Task =>
Copy the records below in full and leave every image out of the copy.

----- Data for analysis -----

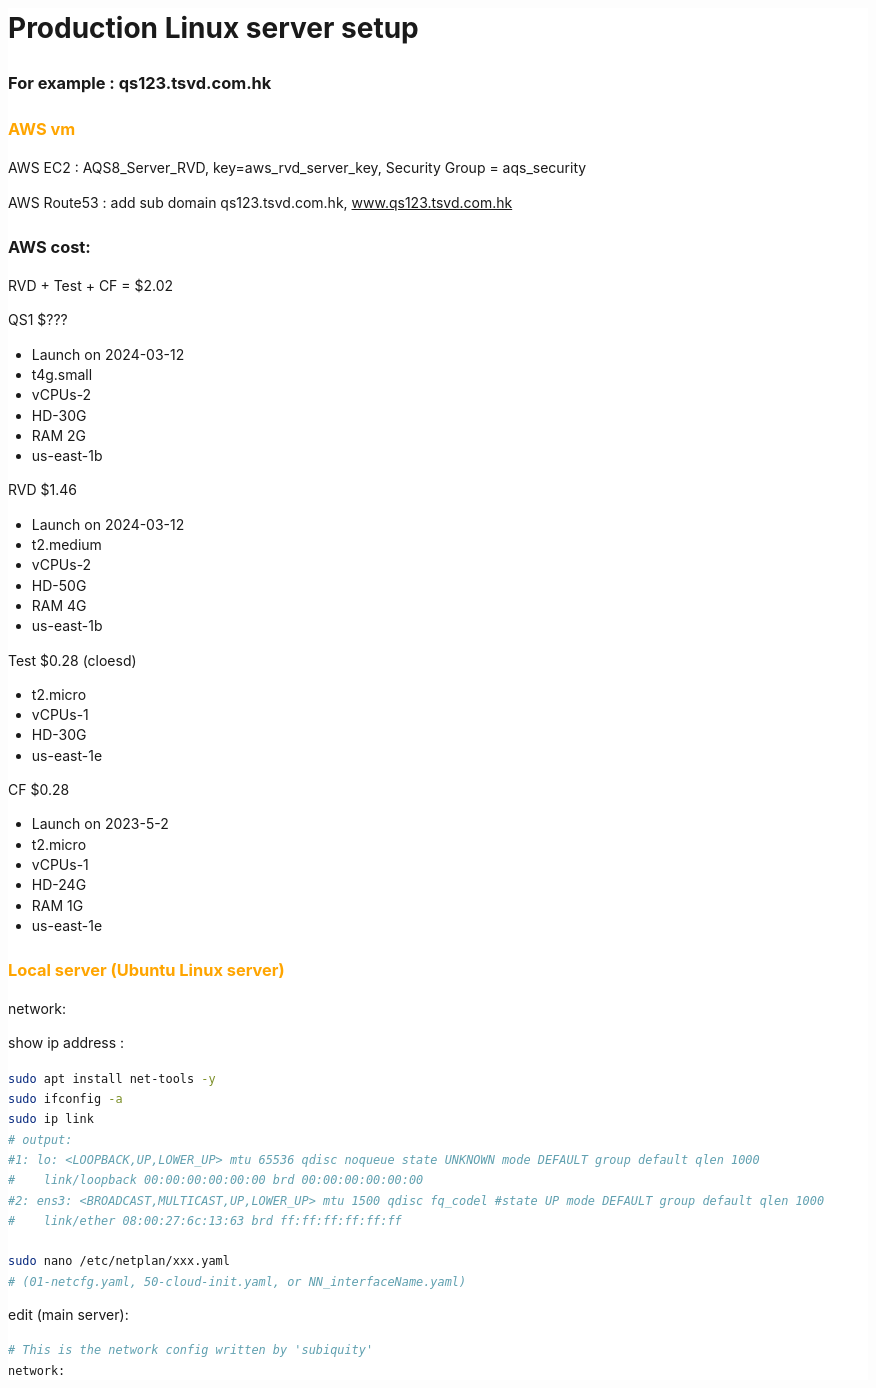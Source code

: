 # Production Linux server setup 
### For example : qs123.tsvd.com.hk

<h3 style="color:orange;">AWS vm</h3>

AWS EC2 : AQS8_Server_RVD, key=aws_rvd_server_key, Security Group = aqs_security

AWS Route53 : add sub domain qs123.tsvd.com.hk, www.qs123.tsvd.com.hk

### AWS cost:
RVD + Test + CF = $2.02 

QS1 $???
- Launch on 2024-03-12
- t4g.small
- vCPUs-2
- HD-30G
- RAM 2G
- us-east-1b

RVD $1.46    
- Launch on 2024-03-12
- t2.medium 
- vCPUs-2 
- HD-50G 
- RAM 4G
- us-east-1b

Test $0.28 (cloesd)
- t2.micro
- vCPUs-1
- HD-30G 
- us-east-1e

CF $0.28
- Launch on 2023-5-2
- t2.micro
- vCPUs-1
- HD-24G 
- RAM 1G
- us-east-1e

<h3 style="color:orange;">Local server (Ubuntu Linux server)</h3>

network:

show ip address :
```bash
sudo apt install net-tools -y
sudo ifconfig -a
sudo ip link
# output:
#1: lo: <LOOPBACK,UP,LOWER_UP> mtu 65536 qdisc noqueue state UNKNOWN mode DEFAULT group default qlen 1000
#    link/loopback 00:00:00:00:00:00 brd 00:00:00:00:00:00
#2: ens3: <BROADCAST,MULTICAST,UP,LOWER_UP> mtu 1500 qdisc fq_codel #state UP mode DEFAULT group default qlen 1000
#    link/ether 08:00:27:6c:13:63 brd ff:ff:ff:ff:ff:ff

sudo nano /etc/netplan/xxx.yaml 
# (01-netcfg.yaml, 50-cloud-init.yaml, or NN_interfaceName.yaml)
```
edit (main server): 
```sh
# This is the network config written by 'subiquity'
network:
```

-----

Task result =>
Source code

: # Production Linux server setup 
### For example : qs123.tsvd.com.hk

<h3 style="color:orange;">AWS vm</h3>

AWS EC2 : AQS8_Server_RVD, key=aws_rvd_server_key, Security Group = aqs_security

AWS Route53 : add sub domain qs123.tsvd.com.hk, www.qs123.tsvd.com.hk

### AWS cost:
RVD + Test + CF = $2.02 

QS1 $???
- Launch on 2024-03-12
- t4g.small
- vCPUs-2
- HD-30G
- RAM 2G
- us-east-1b

RVD $1.46    
- Launch on 2024-03-12
- t2.medium 
- vCPUs-2 
- HD-50G 
- RAM 4G
- us-east-1b

Test $0.28 (cloesd)
- t2.micro
- vCPUs-1
- HD-30G 
- us-east-1e

CF $0.28
- Launch on 2023-5-2
- t2.micro
- vCPUs-1
- HD-24G 
- RAM 1G
- us-east-1e

<h3 style="color:orange;">Local server (Ubuntu Linux server)</h3>

network:

show ip address :
```bash
sudo apt install net-tools -y
sudo ifconfig -a
sudo ip link
# output:
#1: lo: <LOOPBACK,UP,LOWER_UP> mtu 65536 qdisc noqueue state UNKNOWN mode DEFAULT group default qlen 1000
#    link/loopback 00:00:00:00:00:00 brd 00:00:00:00:00:00
#2: ens3: <BROADCAST,MULTICAST,UP,LOWER_UP> mtu 1500 qdisc fq_codel #state UP mode DEFAULT group default qlen 1000
#    link/ether 08:00:27:6c:13:63 brd ff:ff:ff:ff:ff:ff

sudo nano /etc/netplan/xxx.yaml 
# (01-netcfg.yaml, 50-cloud-init.yaml, or NN_interfaceName.yaml)
```
edit (main server): 
```sh
# This is the network config written by 'subiquity'
network:
```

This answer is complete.